Could you transcribe the records below exactly, leaving out every picture?

(Records for this task)
╔══

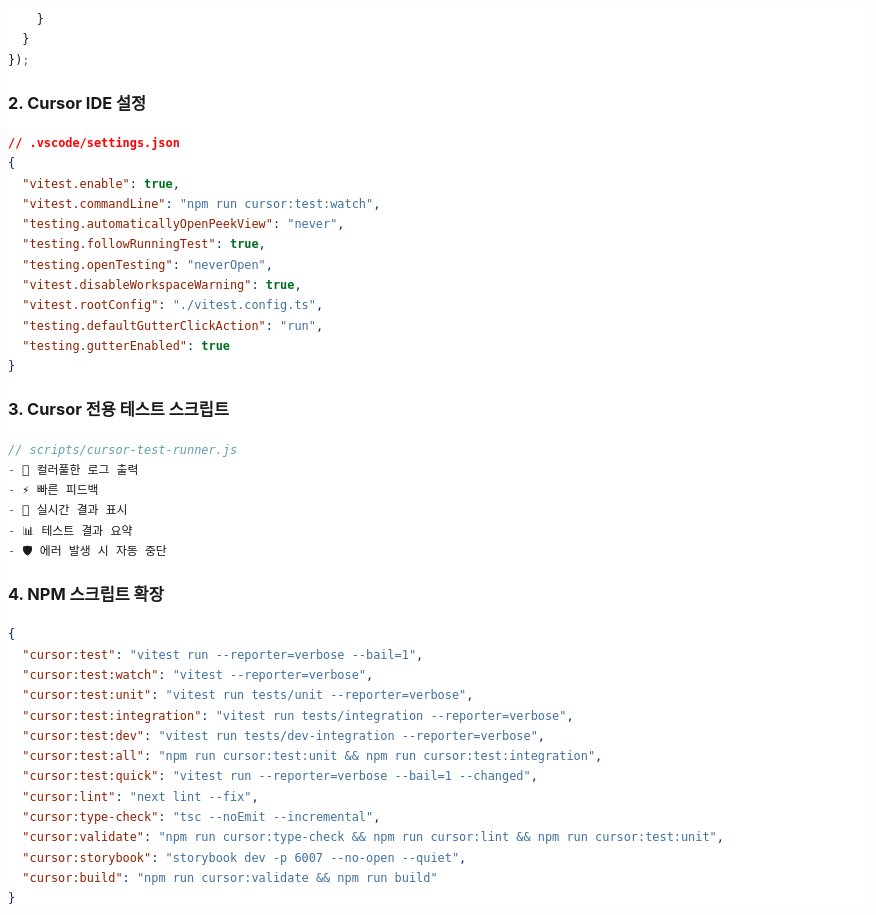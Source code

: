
 ```typescript
    }
  }
});
```

### 2. Cursor IDE 설정

```json
// .vscode/settings.json
{
  "vitest.enable": true,
  "vitest.commandLine": "npm run cursor:test:watch",
  "testing.automaticallyOpenPeekView": "never",
  "testing.followRunningTest": true,
  "testing.openTesting": "neverOpen",
  "vitest.disableWorkspaceWarning": true,
  "vitest.rootConfig": "./vitest.config.ts",
  "testing.defaultGutterClickAction": "run",
  "testing.gutterEnabled": true
}
```

### 3. Cursor 전용 테스트 스크립트

```javascript
// scripts/cursor-test-runner.js
- 🎨 컬러풀한 로그 출력
- ⚡ 빠른 피드백
- 🔄 실시간 결과 표시
- 📊 테스트 결과 요약
- 🛡️ 에러 발생 시 자동 중단
```

### 4. NPM 스크립트 확장

```json
{
  "cursor:test": "vitest run --reporter=verbose --bail=1",
  "cursor:test:watch": "vitest --reporter=verbose",
  "cursor:test:unit": "vitest run tests/unit --reporter=verbose",
  "cursor:test:integration": "vitest run tests/integration --reporter=verbose",
  "cursor:test:dev": "vitest run tests/dev-integration --reporter=verbose",
  "cursor:test:all": "npm run cursor:test:unit && npm run cursor:test:integration",
  "cursor:test:quick": "vitest run --reporter=verbose --bail=1 --changed",
  "cursor:lint": "next lint --fix",
  "cursor:type-check": "tsc --noEmit --incremental",
  "cursor:validate": "npm run cursor:type-check && npm run cursor:lint && npm run cursor:test:unit",
  "cursor:storybook": "storybook dev -p 6007 --no-open --quiet",
  "cursor:build": "npm run cursor:validate && npm run build"
}
```
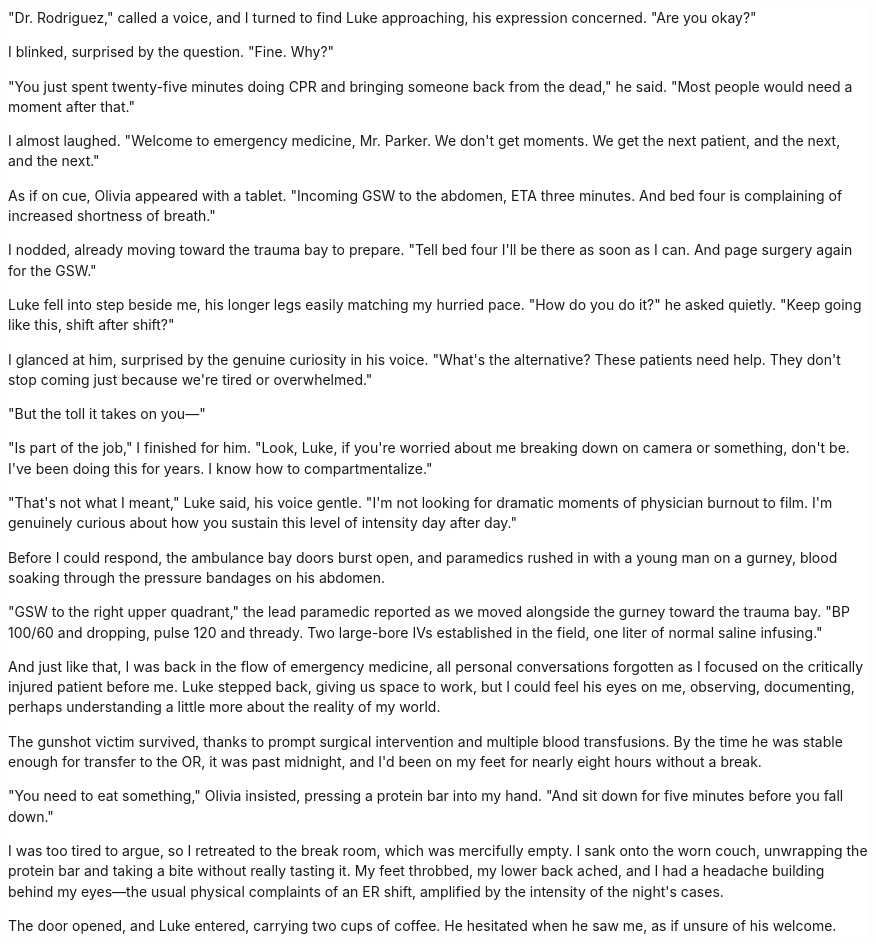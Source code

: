 "Dr. Rodriguez," called a voice, and I turned to find Luke approaching, his expression concerned. "Are you okay?"

I blinked, surprised by the question. "Fine. Why?"

"You just spent twenty-five minutes doing CPR and bringing someone back from the dead," he said. "Most people would need a moment after that."

I almost laughed. "Welcome to emergency medicine, Mr. Parker. We don't get moments. We get the next patient, and the next, and the next."

As if on cue, Olivia appeared with a tablet. "Incoming GSW to the abdomen, ETA three minutes. And bed four is complaining of increased shortness of breath."

I nodded, already moving toward the trauma bay to prepare. "Tell bed four I'll be there as soon as I can. And page surgery again for the GSW."

Luke fell into step beside me, his longer legs easily matching my hurried pace. "How do you do it?" he asked quietly. "Keep going like this, shift after shift?"

I glanced at him, surprised by the genuine curiosity in his voice. "What's the alternative? These patients need help. They don't stop coming just because we're tired or overwhelmed."

"But the toll it takes on you—"

"Is part of the job," I finished for him. "Look, Luke, if you're worried about me breaking down on camera or something, don't be. I've been doing this for years. I know how to compartmentalize."

"That's not what I meant," Luke said, his voice gentle. "I'm not looking for dramatic moments of physician burnout to film. I'm genuinely curious about how you sustain this level of intensity day after day."

Before I could respond, the ambulance bay doors burst open, and paramedics rushed in with a young man on a gurney, blood soaking through the pressure bandages on his abdomen.

"GSW to the right upper quadrant," the lead paramedic reported as we moved alongside the gurney toward the trauma bay. "BP 100/60 and dropping, pulse 120 and thready. Two large-bore IVs established in the field, one liter of normal saline infusing."

And just like that, I was back in the flow of emergency medicine, all personal conversations forgotten as I focused on the critically injured patient before me. Luke stepped back, giving us space to work, but I could feel his eyes on me, observing, documenting, perhaps understanding a little more about the reality of my world.

The gunshot victim survived, thanks to prompt surgical intervention and multiple blood transfusions. By the time he was stable enough for transfer to the OR, it was past midnight, and I'd been on my feet for nearly eight hours without a break.

"You need to eat something," Olivia insisted, pressing a protein bar into my hand. "And sit down for five minutes before you fall down."

I was too tired to argue, so I retreated to the break room, which was mercifully empty. I sank onto the worn couch, unwrapping the protein bar and taking a bite without really tasting it. My feet throbbed, my lower back ached, and I had a headache building behind my eyes—the usual physical complaints of an ER shift, amplified by the intensity of the night's cases.

The door opened, and Luke entered, carrying two cups of coffee. He hesitated when he saw me, as if unsure of his welcome.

╚══

(Worked solution)
Source code

:
 ```typescript
    }
  }
});
```

### 2. Cursor IDE 설정

```json
// .vscode/settings.json
{
  "vitest.enable": true,
  "vitest.commandLine": "npm run cursor:test:watch",
  "testing.automaticallyOpenPeekView": "never",
  "testing.followRunningTest": true,
  "testing.openTesting": "neverOpen",
  "vitest.disableWorkspaceWarning": true,
  "vitest.rootConfig": "./vitest.config.ts",
  "testing.defaultGutterClickAction": "run",
  "testing.gutterEnabled": true
}
```

### 3. Cursor 전용 테스트 스크립트

```javascript
// scripts/cursor-test-runner.js
- 🎨 컬러풀한 로그 출력
- ⚡ 빠른 피드백
- 🔄 실시간 결과 표시
- 📊 테스트 결과 요약
- 🛡️ 에러 발생 시 자동 중단
```

### 4. NPM 스크립트 확장

```json
{
  "cursor:test": "vitest run --reporter=verbose --bail=1",
  "cursor:test:watch": "vitest --reporter=verbose",
  "cursor:test:unit": "vitest run tests/unit --reporter=verbose",
  "cursor:test:integration": "vitest run tests/integration --reporter=verbose",
  "cursor:test:dev": "vitest run tests/dev-integration --reporter=verbose",
  "cursor:test:all": "npm run cursor:test:unit && npm run cursor:test:integration",
  "cursor:test:quick": "vitest run --reporter=verbose --bail=1 --changed",
  "cursor:lint": "next lint --fix",
  "cursor:type-check": "tsc --noEmit --incremental",
  "cursor:validate": "npm run cursor:type-check && npm run cursor:lint && npm run cursor:test:unit",
  "cursor:storybook": "storybook dev -p 6007 --no-open --quiet",
  "cursor:build": "npm run cursor:validate && npm run build"
}
```
Source code

: "Dr. Rodriguez," called a voice, and I turned to find Luke approaching, his expression concerned. "Are you okay?"

I blinked, surprised by the question. "Fine. Why?"

"You just spent twenty-five minutes doing CPR and bringing someone back from the dead," he said. "Most people would need a moment after that."

I almost laughed. "Welcome to emergency medicine, Mr. Parker. We don't get moments. We get the next patient, and the next, and the next."

As if on cue, Olivia appeared with a tablet. "Incoming GSW to the abdomen, ETA three minutes. And bed four is complaining of increased shortness of breath."

I nodded, already moving toward the trauma bay to prepare. "Tell bed four I'll be there as soon as I can. And page surgery again for the GSW."

Luke fell into step beside me, his longer legs easily matching my hurried pace. "How do you do it?" he asked quietly. "Keep going like this, shift after shift?"

I glanced at him, surprised by the genuine curiosity in his voice. "What's the alternative? These patients need help. They don't stop coming just because we're tired or overwhelmed."

"But the toll it takes on you—"

"Is part of the job," I finished for him. "Look, Luke, if you're worried about me breaking down on camera or something, don't be. I've been doing this for years. I know how to compartmentalize."

"That's not what I meant," Luke said, his voice gentle. "I'm not looking for dramatic moments of physician burnout to film. I'm genuinely curious about how you sustain this level of intensity day after day."

Before I could respond, the ambulance bay doors burst open, and paramedics rushed in with a young man on a gurney, blood soaking through the pressure bandages on his abdomen.

"GSW to the right upper quadrant," the lead paramedic reported as we moved alongside the gurney toward the trauma bay. "BP 100/60 and dropping, pulse 120 and thready. Two large-bore IVs established in the field, one liter of normal saline infusing."

And just like that, I was back in the flow of emergency medicine, all personal conversations forgotten as I focused on the critically injured patient before me. Luke stepped back, giving us space to work, but I could feel his eyes on me, observing, documenting, perhaps understanding a little more about the reality of my world.

The gunshot victim survived, thanks to prompt surgical intervention and multiple blood transfusions. By the time he was stable enough for transfer to the OR, it was past midnight, and I'd been on my feet for nearly eight hours without a break.

"You need to eat something," Olivia insisted, pressing a protein bar into my hand. "And sit down for five minutes before you fall down."

I was too tired to argue, so I retreated to the break room, which was mercifully empty. I sank onto the worn couch, unwrapping the protein bar and taking a bite without really tasting it. My feet throbbed, my lower back ached, and I had a headache building behind my eyes—the usual physical complaints of an ER shift, amplified by the intensity of the night's cases.

The door opened, and Luke entered, carrying two cups of coffee. He hesitated when he saw me, as if unsure of his welcome.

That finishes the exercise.